The data
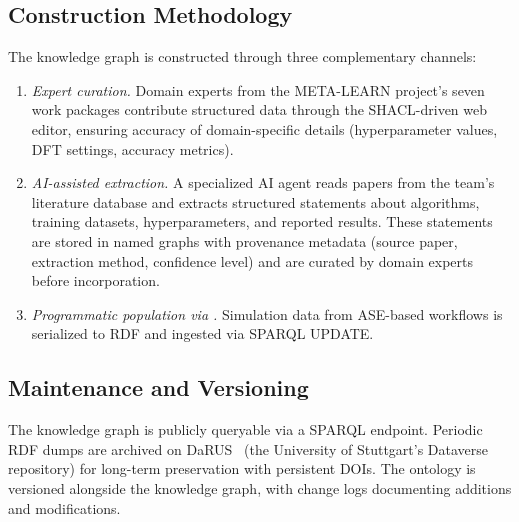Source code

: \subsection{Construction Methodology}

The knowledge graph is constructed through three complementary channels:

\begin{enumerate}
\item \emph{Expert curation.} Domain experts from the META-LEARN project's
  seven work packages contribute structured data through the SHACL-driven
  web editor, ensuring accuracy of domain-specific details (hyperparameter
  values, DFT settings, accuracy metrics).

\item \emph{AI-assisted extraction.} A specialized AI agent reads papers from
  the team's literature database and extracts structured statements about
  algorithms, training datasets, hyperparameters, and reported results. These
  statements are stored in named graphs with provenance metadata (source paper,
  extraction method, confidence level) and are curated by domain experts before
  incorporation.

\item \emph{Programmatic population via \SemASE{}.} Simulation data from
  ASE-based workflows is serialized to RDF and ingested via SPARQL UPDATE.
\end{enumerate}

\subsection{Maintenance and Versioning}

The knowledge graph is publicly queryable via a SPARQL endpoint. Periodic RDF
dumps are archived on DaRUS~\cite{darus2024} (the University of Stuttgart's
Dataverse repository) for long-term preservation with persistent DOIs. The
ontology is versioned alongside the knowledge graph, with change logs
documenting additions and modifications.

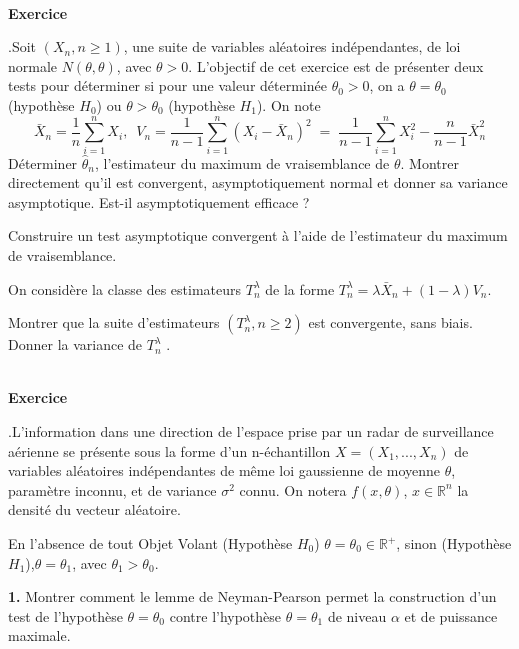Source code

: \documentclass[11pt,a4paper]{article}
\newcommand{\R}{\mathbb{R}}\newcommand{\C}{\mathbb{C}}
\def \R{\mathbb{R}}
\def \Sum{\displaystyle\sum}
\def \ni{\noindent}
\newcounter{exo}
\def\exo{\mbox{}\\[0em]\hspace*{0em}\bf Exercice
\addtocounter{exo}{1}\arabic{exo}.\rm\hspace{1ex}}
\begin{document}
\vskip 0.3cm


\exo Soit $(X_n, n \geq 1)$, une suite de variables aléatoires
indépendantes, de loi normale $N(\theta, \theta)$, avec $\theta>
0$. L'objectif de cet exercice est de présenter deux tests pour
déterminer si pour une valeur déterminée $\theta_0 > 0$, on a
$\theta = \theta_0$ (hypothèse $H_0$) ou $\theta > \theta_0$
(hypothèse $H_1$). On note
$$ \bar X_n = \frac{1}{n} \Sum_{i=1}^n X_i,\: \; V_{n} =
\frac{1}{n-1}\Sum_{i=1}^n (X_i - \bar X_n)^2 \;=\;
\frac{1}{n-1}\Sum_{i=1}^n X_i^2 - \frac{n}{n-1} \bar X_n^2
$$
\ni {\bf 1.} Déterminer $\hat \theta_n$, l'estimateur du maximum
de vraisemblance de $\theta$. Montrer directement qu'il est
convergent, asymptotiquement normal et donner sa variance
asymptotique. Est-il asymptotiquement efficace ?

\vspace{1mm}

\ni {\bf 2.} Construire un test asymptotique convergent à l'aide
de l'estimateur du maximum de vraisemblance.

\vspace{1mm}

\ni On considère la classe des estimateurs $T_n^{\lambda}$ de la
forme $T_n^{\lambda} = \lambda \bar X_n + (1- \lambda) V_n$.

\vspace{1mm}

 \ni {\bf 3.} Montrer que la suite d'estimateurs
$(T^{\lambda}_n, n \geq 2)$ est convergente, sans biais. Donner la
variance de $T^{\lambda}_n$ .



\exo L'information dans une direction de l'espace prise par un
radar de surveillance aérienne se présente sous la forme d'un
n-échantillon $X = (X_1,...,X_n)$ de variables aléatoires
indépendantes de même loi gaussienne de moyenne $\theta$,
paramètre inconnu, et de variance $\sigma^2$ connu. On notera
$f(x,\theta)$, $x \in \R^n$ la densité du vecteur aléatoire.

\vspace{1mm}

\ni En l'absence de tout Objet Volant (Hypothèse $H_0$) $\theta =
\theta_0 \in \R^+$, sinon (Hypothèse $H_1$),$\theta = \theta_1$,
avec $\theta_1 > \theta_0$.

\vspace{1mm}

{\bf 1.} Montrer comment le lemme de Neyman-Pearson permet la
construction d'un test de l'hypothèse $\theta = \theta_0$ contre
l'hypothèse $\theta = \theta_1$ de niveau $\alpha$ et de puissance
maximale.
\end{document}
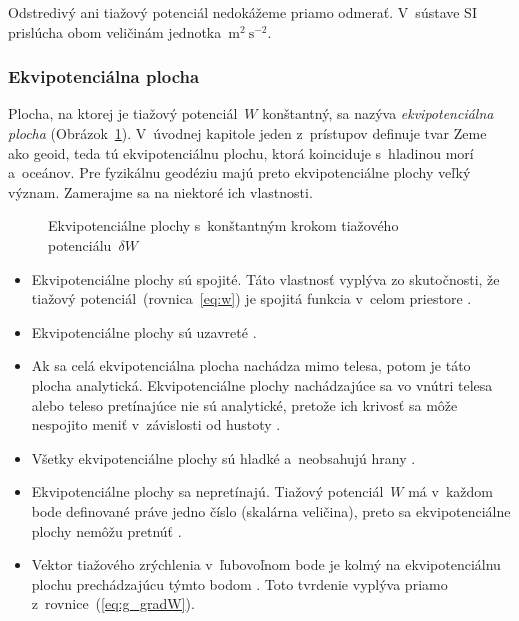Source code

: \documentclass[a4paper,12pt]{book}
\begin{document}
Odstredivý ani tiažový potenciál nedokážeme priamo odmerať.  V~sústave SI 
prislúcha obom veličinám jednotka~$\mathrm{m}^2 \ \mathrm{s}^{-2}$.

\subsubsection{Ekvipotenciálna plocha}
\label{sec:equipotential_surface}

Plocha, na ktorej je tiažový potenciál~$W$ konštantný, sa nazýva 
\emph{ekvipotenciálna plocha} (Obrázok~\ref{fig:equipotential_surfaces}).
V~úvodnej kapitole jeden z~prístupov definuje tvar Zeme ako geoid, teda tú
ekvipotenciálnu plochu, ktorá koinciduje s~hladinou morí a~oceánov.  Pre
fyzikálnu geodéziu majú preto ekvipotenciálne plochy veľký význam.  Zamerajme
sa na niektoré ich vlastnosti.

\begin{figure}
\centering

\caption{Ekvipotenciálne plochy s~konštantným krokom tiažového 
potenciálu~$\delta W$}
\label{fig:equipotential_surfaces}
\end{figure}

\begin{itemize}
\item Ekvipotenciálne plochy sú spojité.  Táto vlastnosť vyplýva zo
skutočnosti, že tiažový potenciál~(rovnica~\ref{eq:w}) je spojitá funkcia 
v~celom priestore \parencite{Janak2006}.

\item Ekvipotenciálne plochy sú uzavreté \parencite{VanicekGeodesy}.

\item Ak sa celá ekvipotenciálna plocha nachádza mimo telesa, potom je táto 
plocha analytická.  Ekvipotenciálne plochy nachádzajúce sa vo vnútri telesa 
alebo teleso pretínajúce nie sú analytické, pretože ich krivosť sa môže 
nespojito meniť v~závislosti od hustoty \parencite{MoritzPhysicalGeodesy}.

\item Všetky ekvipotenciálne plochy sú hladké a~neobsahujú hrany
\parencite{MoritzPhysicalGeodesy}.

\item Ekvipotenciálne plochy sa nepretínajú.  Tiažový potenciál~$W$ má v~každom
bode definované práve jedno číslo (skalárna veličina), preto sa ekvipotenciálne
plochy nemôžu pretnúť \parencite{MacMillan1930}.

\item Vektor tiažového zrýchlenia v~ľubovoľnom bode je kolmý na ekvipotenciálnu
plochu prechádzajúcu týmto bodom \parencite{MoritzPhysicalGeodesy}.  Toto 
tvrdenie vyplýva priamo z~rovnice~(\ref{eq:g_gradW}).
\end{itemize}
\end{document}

Exercise directions
Once you find the line with "indépendantes, de loi" above, print it and every line after it up to and including the line with "la suite d'estimateurs", exactly as written and nothing else.

Answer space
indépendantes, de loi normale $N(\theta, \theta)$, avec $\theta>
0$. L'objectif de cet exercice est de présenter deux tests pour
déterminer si pour une valeur déterminée $\theta_0 > 0$, on a
$\theta = \theta_0$ (hypothèse $H_0$) ou $\theta > \theta_0$
(hypothèse $H_1$). On note
$$ \bar X_n = \frac{1}{n} \Sum_{i=1}^n X_i,\: \; V_{n} =
\frac{1}{n-1}\Sum_{i=1}^n (X_i - \bar X_n)^2 \;=\;
\frac{1}{n-1}\Sum_{i=1}^n X_i^2 - \frac{n}{n-1} \bar X_n^2
$$
\ni {\bf 1.} Déterminer $\hat \theta_n$, l'estimateur du maximum
de vraisemblance de $\theta$. Montrer directement qu'il est
convergent, asymptotiquement normal et donner sa variance
asymptotique. Est-il asymptotiquement efficace ?

\vspace{1mm}

\ni {\bf 2.} Construire un test asymptotique convergent à l'aide
de l'estimateur du maximum de vraisemblance.

\vspace{1mm}

\ni On considère la classe des estimateurs $T_n^{\lambda}$ de la
forme $T_n^{\lambda} = \lambda \bar X_n + (1- \lambda) V_n$.

\vspace{1mm}

 \ni {\bf 3.} Montrer que la suite d'estimateurs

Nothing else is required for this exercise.